[Opening Extracted data section]

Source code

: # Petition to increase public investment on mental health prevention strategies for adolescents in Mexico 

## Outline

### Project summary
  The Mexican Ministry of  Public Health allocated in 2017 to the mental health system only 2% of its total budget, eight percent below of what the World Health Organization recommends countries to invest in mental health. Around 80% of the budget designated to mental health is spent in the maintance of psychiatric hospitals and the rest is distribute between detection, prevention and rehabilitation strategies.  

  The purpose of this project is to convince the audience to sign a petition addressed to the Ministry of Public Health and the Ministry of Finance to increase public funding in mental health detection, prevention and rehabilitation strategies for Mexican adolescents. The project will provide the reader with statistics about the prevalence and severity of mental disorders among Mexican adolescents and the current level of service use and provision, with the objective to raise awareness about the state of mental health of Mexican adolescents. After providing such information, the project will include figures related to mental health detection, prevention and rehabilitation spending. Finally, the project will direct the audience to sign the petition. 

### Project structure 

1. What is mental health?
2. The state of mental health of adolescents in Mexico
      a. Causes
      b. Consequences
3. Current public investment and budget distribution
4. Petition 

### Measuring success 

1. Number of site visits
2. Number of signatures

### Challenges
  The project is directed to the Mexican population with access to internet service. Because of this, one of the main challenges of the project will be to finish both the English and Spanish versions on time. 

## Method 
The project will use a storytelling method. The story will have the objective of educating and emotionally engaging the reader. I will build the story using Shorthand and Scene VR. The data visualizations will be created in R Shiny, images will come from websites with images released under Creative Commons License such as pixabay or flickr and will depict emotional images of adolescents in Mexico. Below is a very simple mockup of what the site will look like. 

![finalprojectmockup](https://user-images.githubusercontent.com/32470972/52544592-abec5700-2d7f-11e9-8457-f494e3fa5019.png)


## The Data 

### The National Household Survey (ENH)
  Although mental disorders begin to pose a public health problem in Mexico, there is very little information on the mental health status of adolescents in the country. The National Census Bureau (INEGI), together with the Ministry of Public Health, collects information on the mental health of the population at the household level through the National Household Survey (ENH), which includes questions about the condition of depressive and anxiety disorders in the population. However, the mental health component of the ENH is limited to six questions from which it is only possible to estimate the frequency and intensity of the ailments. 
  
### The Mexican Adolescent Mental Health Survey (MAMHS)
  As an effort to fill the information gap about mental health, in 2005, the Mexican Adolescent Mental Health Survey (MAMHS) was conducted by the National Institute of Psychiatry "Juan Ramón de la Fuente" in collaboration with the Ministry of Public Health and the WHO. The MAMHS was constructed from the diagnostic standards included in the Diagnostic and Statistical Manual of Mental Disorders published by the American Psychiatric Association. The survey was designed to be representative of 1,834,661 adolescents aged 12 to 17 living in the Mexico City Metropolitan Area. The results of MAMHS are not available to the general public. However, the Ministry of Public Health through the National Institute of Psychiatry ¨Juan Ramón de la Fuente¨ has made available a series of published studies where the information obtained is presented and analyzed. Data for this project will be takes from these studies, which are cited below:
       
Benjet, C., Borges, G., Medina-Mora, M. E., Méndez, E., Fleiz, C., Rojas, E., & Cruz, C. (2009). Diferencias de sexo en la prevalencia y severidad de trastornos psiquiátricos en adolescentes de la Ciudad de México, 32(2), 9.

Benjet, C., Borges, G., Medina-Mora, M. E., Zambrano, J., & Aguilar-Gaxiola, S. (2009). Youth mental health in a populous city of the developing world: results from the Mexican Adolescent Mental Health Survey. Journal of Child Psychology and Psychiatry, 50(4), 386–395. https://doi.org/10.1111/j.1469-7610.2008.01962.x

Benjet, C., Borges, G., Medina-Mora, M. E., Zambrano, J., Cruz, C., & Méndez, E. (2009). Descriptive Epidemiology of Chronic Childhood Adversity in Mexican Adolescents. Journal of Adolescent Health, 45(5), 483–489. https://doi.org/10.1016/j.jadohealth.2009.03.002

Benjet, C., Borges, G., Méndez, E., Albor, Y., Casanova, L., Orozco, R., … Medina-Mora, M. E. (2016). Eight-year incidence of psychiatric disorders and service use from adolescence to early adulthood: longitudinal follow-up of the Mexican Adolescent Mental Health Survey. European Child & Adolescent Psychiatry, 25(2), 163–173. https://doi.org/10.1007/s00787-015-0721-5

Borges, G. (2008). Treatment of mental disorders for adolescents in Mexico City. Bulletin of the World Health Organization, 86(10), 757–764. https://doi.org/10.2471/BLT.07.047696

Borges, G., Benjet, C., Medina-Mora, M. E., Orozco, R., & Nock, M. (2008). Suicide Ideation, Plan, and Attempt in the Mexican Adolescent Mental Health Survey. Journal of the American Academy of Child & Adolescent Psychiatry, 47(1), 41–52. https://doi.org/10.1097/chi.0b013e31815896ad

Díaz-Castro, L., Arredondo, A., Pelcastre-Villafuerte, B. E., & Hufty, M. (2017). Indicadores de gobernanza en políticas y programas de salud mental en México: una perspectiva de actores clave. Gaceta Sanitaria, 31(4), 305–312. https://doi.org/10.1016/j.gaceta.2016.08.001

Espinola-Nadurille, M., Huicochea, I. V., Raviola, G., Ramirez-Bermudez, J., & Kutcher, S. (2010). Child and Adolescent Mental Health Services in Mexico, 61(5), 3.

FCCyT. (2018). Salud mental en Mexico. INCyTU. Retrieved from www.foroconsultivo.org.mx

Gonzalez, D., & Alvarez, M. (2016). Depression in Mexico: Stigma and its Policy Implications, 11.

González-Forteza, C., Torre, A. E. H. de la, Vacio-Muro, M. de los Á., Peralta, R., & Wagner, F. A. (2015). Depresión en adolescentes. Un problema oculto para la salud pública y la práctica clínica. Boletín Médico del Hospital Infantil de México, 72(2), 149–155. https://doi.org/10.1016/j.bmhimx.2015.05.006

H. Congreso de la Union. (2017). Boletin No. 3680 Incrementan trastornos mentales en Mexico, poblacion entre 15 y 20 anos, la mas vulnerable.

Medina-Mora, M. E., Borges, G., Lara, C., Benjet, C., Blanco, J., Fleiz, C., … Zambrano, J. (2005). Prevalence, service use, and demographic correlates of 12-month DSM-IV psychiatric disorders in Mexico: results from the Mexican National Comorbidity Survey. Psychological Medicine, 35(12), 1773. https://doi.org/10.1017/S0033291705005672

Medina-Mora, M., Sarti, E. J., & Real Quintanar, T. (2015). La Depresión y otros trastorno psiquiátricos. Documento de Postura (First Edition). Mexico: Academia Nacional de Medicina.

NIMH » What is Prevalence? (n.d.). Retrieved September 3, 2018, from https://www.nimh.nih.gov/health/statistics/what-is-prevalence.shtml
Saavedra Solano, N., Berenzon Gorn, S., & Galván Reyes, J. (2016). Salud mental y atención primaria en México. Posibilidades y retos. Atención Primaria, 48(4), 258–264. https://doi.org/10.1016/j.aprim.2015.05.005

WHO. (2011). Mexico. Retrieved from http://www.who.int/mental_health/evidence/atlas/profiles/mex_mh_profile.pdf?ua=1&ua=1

[Closing Extracted data section]

Exercise aim —
Using the records above, write out exactly the lines between the one holding "FCCyT. (2018). Salud" and the one holding "H. Congreso de", inclusive; leave everything else out.

Answer section —
FCCyT. (2018). Salud mental en Mexico. INCyTU. Retrieved from www.foroconsultivo.org.mx

Gonzalez, D., & Alvarez, M. (2016). Depression in Mexico: Stigma and its Policy Implications, 11.

González-Forteza, C., Torre, A. E. H. de la, Vacio-Muro, M. de los Á., Peralta, R., & Wagner, F. A. (2015). Depresión en adolescentes. Un problema oculto para la salud pública y la práctica clínica. Boletín Médico del Hospital Infantil de México, 72(2), 149–155. https://doi.org/10.1016/j.bmhimx.2015.05.006

H. Congreso de la Union. (2017). Boletin No. 3680 Incrementan trastornos mentales en Mexico, poblacion entre 15 y 20 anos, la mas vulnerable.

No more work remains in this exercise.